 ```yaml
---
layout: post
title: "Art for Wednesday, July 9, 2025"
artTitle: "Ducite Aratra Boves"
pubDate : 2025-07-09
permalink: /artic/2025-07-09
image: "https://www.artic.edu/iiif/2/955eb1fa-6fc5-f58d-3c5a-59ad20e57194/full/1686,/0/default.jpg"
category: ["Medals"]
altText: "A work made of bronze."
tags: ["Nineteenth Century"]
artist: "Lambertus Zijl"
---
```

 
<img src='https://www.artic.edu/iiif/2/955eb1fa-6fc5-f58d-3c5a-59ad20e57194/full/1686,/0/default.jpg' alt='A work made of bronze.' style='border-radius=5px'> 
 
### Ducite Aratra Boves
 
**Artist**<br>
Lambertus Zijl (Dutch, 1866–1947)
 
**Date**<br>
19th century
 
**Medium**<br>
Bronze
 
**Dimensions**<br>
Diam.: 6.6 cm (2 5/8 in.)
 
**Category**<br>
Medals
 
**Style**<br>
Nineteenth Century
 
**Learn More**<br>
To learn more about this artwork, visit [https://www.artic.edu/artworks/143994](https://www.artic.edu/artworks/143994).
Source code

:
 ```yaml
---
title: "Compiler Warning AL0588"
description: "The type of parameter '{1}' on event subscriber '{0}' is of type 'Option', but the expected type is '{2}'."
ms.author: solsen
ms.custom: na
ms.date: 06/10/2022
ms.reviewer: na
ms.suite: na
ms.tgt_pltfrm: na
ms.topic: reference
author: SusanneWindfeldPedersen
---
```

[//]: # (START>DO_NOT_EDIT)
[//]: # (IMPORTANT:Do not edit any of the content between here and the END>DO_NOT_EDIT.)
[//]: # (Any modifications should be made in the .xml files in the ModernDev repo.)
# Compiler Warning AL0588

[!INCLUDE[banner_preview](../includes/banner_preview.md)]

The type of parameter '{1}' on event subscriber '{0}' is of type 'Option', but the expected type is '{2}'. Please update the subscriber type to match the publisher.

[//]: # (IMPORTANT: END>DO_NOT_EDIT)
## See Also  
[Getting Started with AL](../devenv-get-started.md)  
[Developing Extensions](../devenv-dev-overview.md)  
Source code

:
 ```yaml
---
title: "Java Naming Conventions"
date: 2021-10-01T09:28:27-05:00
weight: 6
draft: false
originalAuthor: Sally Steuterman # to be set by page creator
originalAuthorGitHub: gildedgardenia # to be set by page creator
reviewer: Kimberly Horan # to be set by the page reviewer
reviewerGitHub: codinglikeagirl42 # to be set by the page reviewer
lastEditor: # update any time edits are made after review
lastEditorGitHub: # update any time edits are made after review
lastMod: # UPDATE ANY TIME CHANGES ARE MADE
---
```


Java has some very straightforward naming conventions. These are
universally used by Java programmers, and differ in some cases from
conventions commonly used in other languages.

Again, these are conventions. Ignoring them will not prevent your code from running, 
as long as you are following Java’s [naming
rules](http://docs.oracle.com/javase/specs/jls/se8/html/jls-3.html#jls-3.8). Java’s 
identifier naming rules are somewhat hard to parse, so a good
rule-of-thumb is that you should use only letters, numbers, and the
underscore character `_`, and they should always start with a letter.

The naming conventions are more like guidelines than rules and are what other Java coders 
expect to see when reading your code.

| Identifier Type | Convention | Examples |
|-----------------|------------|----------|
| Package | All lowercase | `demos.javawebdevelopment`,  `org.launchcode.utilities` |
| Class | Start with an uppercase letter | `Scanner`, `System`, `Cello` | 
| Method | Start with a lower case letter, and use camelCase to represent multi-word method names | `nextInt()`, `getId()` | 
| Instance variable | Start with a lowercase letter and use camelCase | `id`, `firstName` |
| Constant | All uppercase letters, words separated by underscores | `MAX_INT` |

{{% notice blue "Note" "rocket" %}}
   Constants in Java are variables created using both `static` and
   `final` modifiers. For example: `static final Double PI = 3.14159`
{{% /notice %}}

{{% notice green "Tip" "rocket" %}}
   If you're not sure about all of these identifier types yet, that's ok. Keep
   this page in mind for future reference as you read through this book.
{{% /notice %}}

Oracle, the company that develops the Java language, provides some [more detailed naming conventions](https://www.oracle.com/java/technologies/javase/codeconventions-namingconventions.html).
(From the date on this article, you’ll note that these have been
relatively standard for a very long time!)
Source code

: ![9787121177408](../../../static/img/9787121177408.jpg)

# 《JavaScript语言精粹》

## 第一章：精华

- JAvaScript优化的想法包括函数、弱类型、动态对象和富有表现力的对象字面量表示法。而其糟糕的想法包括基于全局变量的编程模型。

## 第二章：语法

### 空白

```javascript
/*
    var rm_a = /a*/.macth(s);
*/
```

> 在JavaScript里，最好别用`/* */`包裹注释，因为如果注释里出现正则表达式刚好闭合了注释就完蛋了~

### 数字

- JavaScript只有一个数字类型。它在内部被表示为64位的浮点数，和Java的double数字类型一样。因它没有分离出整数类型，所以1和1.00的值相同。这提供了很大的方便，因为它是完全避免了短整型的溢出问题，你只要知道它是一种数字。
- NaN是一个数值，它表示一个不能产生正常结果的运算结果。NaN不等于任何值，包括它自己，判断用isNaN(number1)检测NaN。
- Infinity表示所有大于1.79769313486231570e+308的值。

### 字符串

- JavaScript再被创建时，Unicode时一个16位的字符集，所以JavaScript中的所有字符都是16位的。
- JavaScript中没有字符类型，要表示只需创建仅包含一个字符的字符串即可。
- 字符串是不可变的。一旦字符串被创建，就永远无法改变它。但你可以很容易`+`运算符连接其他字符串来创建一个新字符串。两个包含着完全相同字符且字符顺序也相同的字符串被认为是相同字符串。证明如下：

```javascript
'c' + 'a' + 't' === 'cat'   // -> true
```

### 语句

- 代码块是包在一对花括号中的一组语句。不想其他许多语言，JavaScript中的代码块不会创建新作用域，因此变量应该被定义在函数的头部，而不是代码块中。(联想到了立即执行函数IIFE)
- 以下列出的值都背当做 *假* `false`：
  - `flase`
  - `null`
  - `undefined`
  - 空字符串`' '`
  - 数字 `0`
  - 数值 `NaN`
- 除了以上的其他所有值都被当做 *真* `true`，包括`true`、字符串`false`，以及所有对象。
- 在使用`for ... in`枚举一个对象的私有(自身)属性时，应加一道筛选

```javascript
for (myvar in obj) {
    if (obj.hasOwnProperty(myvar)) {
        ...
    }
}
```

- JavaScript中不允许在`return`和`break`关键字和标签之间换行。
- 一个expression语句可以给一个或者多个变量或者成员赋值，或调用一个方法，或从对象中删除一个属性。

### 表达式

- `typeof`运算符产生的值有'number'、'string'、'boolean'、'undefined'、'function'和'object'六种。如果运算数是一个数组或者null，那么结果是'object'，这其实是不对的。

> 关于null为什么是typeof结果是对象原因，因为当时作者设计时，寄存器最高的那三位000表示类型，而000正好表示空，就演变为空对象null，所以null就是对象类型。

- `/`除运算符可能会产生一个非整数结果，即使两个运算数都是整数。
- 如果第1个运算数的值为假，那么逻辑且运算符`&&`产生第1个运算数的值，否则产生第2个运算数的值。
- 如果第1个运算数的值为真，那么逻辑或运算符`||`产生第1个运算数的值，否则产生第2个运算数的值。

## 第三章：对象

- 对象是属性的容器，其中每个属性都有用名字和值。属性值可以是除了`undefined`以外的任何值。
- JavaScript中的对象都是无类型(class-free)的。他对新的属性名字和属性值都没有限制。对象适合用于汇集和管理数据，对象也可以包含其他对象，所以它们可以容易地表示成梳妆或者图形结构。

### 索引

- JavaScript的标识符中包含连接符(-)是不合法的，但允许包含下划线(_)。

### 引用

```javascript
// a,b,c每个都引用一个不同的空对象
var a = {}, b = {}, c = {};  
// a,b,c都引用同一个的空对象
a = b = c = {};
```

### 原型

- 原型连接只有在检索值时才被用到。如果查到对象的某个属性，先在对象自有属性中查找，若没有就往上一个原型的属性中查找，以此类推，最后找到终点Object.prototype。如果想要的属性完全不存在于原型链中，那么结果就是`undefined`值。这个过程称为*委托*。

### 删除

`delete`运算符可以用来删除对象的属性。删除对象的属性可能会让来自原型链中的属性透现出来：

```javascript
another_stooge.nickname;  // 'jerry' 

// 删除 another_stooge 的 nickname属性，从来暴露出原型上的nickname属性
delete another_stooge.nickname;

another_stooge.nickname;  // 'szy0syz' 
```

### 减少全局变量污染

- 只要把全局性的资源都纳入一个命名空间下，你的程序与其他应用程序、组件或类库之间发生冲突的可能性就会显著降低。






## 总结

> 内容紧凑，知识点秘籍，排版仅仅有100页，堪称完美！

### What needs to be done
State, as a bare number, how many lines of the records above include "long".

### Response to this exercise
2